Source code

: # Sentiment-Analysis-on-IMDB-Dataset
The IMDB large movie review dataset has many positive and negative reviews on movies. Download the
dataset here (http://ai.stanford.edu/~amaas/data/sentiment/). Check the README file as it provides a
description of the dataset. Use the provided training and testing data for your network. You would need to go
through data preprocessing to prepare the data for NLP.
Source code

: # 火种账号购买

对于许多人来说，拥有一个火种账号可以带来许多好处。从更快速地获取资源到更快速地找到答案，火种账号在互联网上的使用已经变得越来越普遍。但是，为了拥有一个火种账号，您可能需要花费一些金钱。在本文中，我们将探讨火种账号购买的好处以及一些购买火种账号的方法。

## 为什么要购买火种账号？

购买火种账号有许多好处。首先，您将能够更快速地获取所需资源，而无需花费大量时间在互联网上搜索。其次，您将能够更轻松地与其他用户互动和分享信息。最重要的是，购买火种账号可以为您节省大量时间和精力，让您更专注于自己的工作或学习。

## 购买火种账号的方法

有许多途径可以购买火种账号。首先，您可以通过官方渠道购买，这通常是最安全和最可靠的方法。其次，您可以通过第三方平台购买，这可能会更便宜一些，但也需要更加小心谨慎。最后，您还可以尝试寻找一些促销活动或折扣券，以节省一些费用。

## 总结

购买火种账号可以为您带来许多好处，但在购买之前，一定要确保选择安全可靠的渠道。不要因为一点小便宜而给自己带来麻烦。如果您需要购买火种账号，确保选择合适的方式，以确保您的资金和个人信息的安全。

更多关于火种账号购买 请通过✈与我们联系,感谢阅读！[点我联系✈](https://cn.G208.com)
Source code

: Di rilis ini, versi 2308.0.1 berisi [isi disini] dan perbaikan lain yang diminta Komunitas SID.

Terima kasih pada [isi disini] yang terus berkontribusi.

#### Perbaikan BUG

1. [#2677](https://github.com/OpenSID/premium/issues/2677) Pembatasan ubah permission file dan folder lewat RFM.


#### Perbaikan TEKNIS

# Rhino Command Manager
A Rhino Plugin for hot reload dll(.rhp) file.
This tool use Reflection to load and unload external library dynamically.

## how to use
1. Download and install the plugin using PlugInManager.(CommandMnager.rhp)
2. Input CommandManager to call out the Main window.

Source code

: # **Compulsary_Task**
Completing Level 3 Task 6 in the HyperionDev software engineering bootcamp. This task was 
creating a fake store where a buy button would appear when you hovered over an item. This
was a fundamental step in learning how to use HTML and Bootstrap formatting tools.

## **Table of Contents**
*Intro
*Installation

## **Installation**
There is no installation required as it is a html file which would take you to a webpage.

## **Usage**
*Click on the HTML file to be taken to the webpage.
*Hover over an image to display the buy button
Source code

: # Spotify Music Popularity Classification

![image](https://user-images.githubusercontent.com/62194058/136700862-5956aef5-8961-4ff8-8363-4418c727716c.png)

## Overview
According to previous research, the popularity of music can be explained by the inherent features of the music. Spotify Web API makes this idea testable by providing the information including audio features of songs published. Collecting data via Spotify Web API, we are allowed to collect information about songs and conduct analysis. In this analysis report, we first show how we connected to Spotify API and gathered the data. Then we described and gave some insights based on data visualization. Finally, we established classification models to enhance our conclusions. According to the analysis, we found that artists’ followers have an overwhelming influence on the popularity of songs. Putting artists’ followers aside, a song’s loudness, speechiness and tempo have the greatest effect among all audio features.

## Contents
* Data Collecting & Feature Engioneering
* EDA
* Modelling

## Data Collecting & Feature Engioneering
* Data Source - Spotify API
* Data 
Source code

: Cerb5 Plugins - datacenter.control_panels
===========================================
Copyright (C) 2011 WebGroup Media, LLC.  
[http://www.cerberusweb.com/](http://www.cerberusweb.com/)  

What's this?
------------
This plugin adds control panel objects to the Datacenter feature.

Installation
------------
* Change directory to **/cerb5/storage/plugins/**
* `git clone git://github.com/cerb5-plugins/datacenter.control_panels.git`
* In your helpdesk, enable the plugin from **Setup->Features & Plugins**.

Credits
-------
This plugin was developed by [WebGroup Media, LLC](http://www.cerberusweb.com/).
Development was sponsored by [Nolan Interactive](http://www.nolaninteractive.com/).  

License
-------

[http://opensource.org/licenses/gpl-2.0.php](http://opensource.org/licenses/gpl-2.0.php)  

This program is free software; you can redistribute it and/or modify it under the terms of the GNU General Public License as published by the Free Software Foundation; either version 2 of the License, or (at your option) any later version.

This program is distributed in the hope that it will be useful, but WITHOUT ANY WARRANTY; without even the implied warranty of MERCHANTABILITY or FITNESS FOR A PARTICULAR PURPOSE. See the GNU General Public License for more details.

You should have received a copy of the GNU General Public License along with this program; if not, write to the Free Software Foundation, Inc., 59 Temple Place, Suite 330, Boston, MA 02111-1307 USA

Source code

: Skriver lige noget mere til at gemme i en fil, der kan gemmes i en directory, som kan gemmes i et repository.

** About this task **
Within the data above, the lines from the one with "folder lewat RFM." to the one with "## **Installation**" must be repeated exactly; no other line belongs in the answer.

** Output for this exercise **
1. [#2677](https://github.com/OpenSID/premium/issues/2677) Pembatasan ubah permission file dan folder lewat RFM.


#### Perbaikan TEKNIS

# Rhino Command Manager
A Rhino Plugin for hot reload dll(.rhp) file.
This tool use Reflection to load and unload external library dynamically.

## how to use
1. Download and install the plugin using PlugInManager.(CommandMnager.rhp)
2. Input CommandManager to call out the Main window.

Source code

: # **Compulsary_Task**
Completing Level 3 Task 6 in the HyperionDev software engineering bootcamp. This task was 
creating a fake store where a buy button would appear when you hovered over an item. This
was a fundamental step in learning how to use HTML and Bootstrap formatting tools.

## **Table of Contents**
*Intro
*Installation

## **Installation**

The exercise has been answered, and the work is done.